Node --experimental-modules - Error: Cannot find module
Javascriptnode.jsEcmascript 6Google Chrome-DevtoolsJavascript Problem Overview
I am getting an error when trying to import a local file, though no problem when using npm packages.
#server.js
import express from 'express'
import next from 'next'
import apis from './src/server/api'
#api.js
export default {
ello: 'bye',
jamie: 'hey'
}
#Starting app
node --experimental-modules --inspect server.js
#Error
For help, see: https://nodejs.org/en/docs/inspector
(node:20153) ExperimentalWarning: The ESM module loader is experimental.
internal/modules/esm/default_resolve.js:59
let url = moduleWrapResolve(specifier, parentURL);
^
Error: Cannot find module '/var/www/goldendemon.hutber.com/src/server/api' imported from /var/www/goldendemon.hutber.com/server.js
at Loader.resolve [as _resolve] (internal/modules/esm/default_resolve.js:59:13)
at Loader.resolve (internal/modules/esm/loader.js:70:33)
at Loader.getModuleJob (internal/modules/esm/loader.js:143:40)
at ModuleWrap.<anonymous> (internal/modules/esm/module_job.js:43:40)
at link (internal/modules/esm/module_job.js:42:36) {
code: 'ERR_MODULE_NOT_FOUND'
}
Javascript Solutions
Solution 1 - Javascript
I'm answering my own question if anybody else has this problem.
It turns out in experimental mode you need to define the full path with extension.

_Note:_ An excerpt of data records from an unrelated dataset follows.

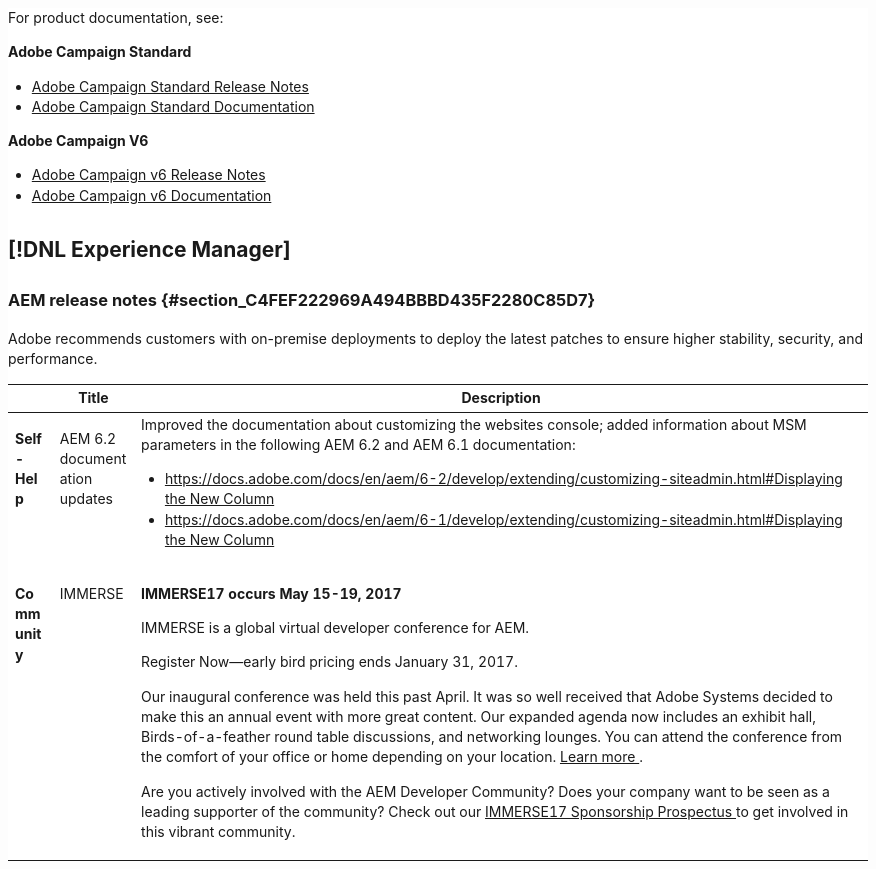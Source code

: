 For product documentation, see: 

**Adobe Campaign Standard** 

* [Adobe Campaign Standard Release Notes](https://docs.campaign.adobe.com/doc/standard/en/RN.html)
* [Adobe Campaign Standard Documentation](https://docs.campaign.adobe.com/doc/standard/en/home.html)

**Adobe Campaign V6** 

* [Adobe Campaign v6 Release Notes](https://docs.campaign.adobe.com/doc/AC6.1/en/RN.html)
* [Adobe Campaign v6 Documentation](https://docs.campaign.adobe.com/doc/AC6.1/en/home.html)

## [!DNL Experience Manager]

### AEM release notes {#section_C4FEF222969A494BBBD435F2280C85D7}

Adobe recommends customers with on-premise deployments to deploy the latest patches to ensure higher stability, security, and performance. 


<table id="table_5AB641198DF34491AE6D411A9BA32B51"> 
 <thead> 
  <tr> 
   <th colname="col1" class="entry"></th> 
   <th colname="col2" class="entry"> Title </th> 
   <th colname="col3" class="entry"> Description </th> 
  </tr> 
 </thead>
 <tbody> 
  <tr> 
   <td colname="col1"> <p> <b>Self-Help</b> </p> </td> 
   <td colname="col2"> <p>AEM 6.2 documentation updates </p> </td> 
   <td colname="col3"> Improved the documentation about customizing the websites console; added information about MSM parameters in the following AEM 6.2 and AEM 6.1 documentation: <p> 
     <ul id="ul_4CD99FB3133B4C0585EDC4D8EB759A9C"> 
      <li id="li_43F2159F08664B78AE2069DB5F75C641"> <a href="https://docs.adobe.com/docs/en/aem/6-2/develop/extending/customizing-siteadmin.html#Displaying%20the%20New%20Column" format="https" scope="external"> https://docs.adobe.com/docs/en/aem/6-2/develop/extending/customizing-siteadmin.html#Displaying the New Column </a></li> 
      <li id="li_F57A06B20FB640CEBE60B3A98F004745"> <a href="https://docs.adobe.com/docs/en/aem/6-1/develop/extending/customizing-siteadmin.html#Displaying%20the%20New%20Column" format="https" scope="external"> https://docs.adobe.com/docs/en/aem/6-1/develop/extending/customizing-siteadmin.html#Displaying the New Column </a></li> 
     </ul></p> </td> 
  </tr> 
  <tr> 
   <td colname="col1"> <p> <b>Community</b> </p> </td> 
   <td colname="col2"> <p>IMMERSE </p> </td> 
   <td colname="col3"> <p> <b>IMMERSE17 occurs May 15-19, 2017</b> </p> <p>IMMERSE is a global virtual developer conference for AEM. </p> <p>Register Now—early bird pricing ends January 31, 2017. </p> <p>Our inaugural conference was held this past April. It was so well received that Adobe Systems decided to make this an annual event with more great content. Our expanded agenda now includes an exhibit hall, Birds-of-a-feather round table discussions, and networking lounges. You can attend the conference from the comfort of your office or home depending on your location. <a href="https://docs.adobe.com/dev/products/aem/events/0416.html" format="https" scope="external"> Learn more </a>. </p> <p>Are you actively involved with the AEM Developer Community? Does your company want to be seen as a leading supporter of the community? Check out our <a href="https://files.acrobat.com/a/preview/a2b82990-996a-47a2-aeed-909189ecb159" format="https" scope="external"> IMMERSE17 Sponsorship Prospectus </a> to get involved in this vibrant community. </p> </td> 
  </tr> 
 </tbody> 
</table>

So I am trying to import index.js
thinking it will know.
To fix it:
import express from 'express'
import next from 'next'
import api from './src/server/api/index.js'
Solution 2 - Javascript
on node 12 you have 2 options:
-
use type="module" on package.json, experimental modules and specify extensions with specidier-resolution like this:
node --experimental-modules --es-module-specifier-resolution=node src/index
-
or not using specifier-resolution. Keep in mind you'll have to specify the extension of your files every where.
Solution 3 - Javascript
It should also work if you name your module file with a .mjs
extension. Also, other ways to enable ESM are mentioned here.

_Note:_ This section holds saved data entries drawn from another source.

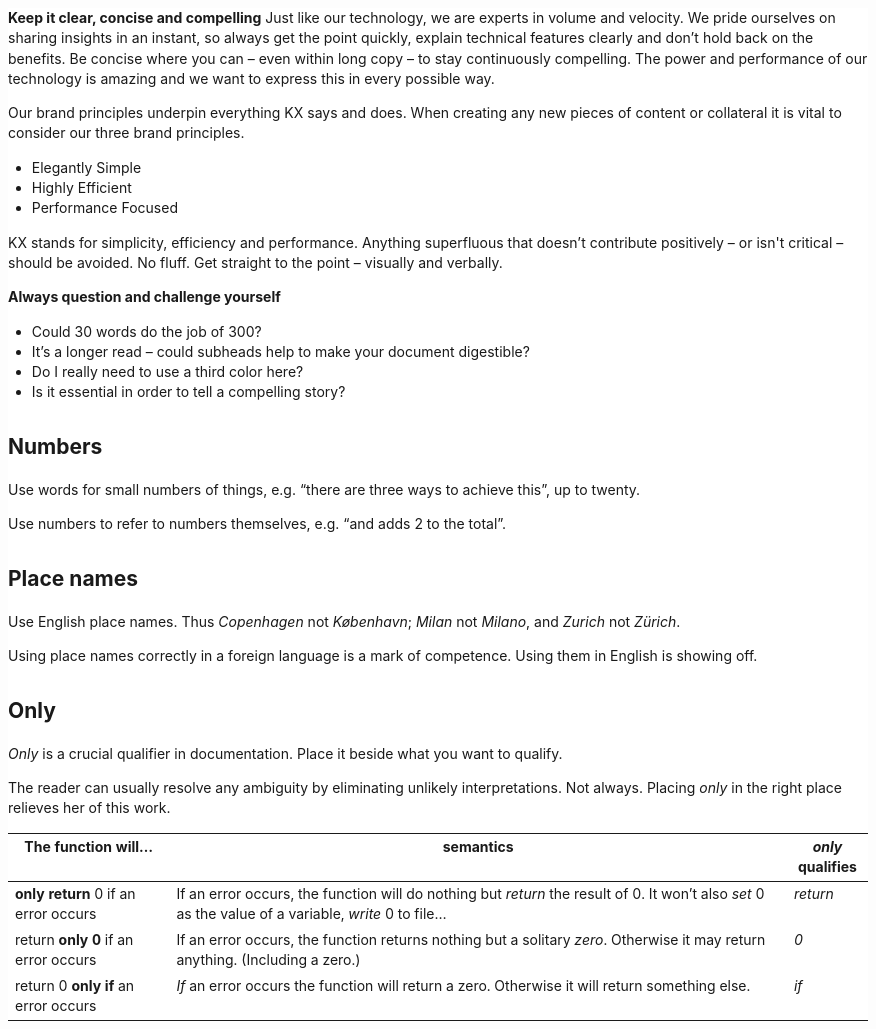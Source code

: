 **Keep it clear, concise and compelling**
Just like our technology, we are experts in volume and velocity. 
We pride ourselves on sharing insights in an instant, so always get the point quickly, explain technical features clearly and don’t hold back on the benefits. 
Be concise where you can – even within long copy – to stay continuously compelling. 
The power and performance of our technology is amazing and we want to express this in every possible way.

Our brand principles underpin everything KX says and does. When creating any new pieces of content or collateral it is vital to consider our three brand principles.

-   Elegantly Simple 
-   Highly Efficient 
-   Performance Focused

KX stands for simplicity, efficiency and performance. 
Anything superfluous that doesn’t contribute positively – or isn't critical – should be avoided. 
No fluff. Get straight to the point – visually and verbally.

**Always question and challenge yourself**

-   Could 30 words do the job of 300?
-   It’s a longer read – could subheads help to make your document digestible?
-   Do I really need to use a third color here?
-   Is it essential in order to tell a compelling story?


Numbers 
-------

Use words for small numbers of things, e.g. “there are three ways to achieve this”, up to twenty. 

Use numbers to refer to numbers themselves, e.g. “and adds 2 to the total”.


Place names
-----------

Use English place names. Thus _Copenhagen_ not _København_; _Milan_ not _Milano_, and _Zurich_ not _Zürich_.

Using place names correctly in a foreign language is a mark of competence.
Using them in English is showing off. 


Only
----

_Only_ is a crucial qualifier in documentation. Place it beside what you want to qualify.

The reader can usually resolve any ambiguity by eliminating unlikely interpretations. Not always. 
Placing _only_ in the right place relieves her of this work. 

The function will… | semantics | _only_ qualifies
-------------------|-----------|------------------
**only return** 0 if an error occurs | If an error occurs, the function will do nothing but _return_ the result of 0. It won’t also _set_ 0 as the value of a variable, _write_ 0 to file… | _return_
return **only 0** if an error occurs | If an error occurs, the function returns nothing but a solitary _zero_. Otherwise it may return anything. (Including a zero.) | _0_
return 0 **only if** an error occurs | _If_ an error occurs the function will return a zero. Otherwise it will return something else. | _if_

> Node.js will treat the following as ES modules when passed to node as the initial input, or when referenced by import statements within ES module code: > > - Files ending in .mjs. > > - Files ending in .js, or extensionless files, when the nearest parent package.json file contains a top-level field "type" with a value of "module". > > - Strings passed in as an argument to --eval or --print, or piped to node via STDIN, with the flag --input-type=module.
Solution 4 - Javascript
Or do like I did and just use transpilation the minute your source code deals with ES style module imports or some other non-standard JavaScript code, (E.g. TypeScript) on Node. For reference see this quick bash script I wrote, saved as .script/run-it.sh
inside of my Node project:
#!/bin/bash
script=$1
out_path==/tmp/$script-out.js
npx esbuild --platform=node --bundle --outfile=$out_path $script
node $out_path
I added it as a run script in my package.json
:
"scripts": {
"test": "sst test",
"start": "sst start",
"build": "sst build",
"deploy": "sst deploy",
"remove": "sst remove",
"run-it": "./.script/run-it.sh"
},
And my target script (import-test.js
), what I want to emit/transpile as JavaScript code:
import { default as myImport } from './lib/index.js'
console.log(myImport)
And now I run it:
$ npm run run-it ./import-test.js
> [email protected] run-it /Users/jmquij0106/git/a-rebalancing-act
> ./.script/run-it.sh "./import-test.js"
[Function: main]
Bottomline is spare yourself the pain and just emit CommonJS compliant code whenever dealing with ES Modules on Node.js, see this comment/issue.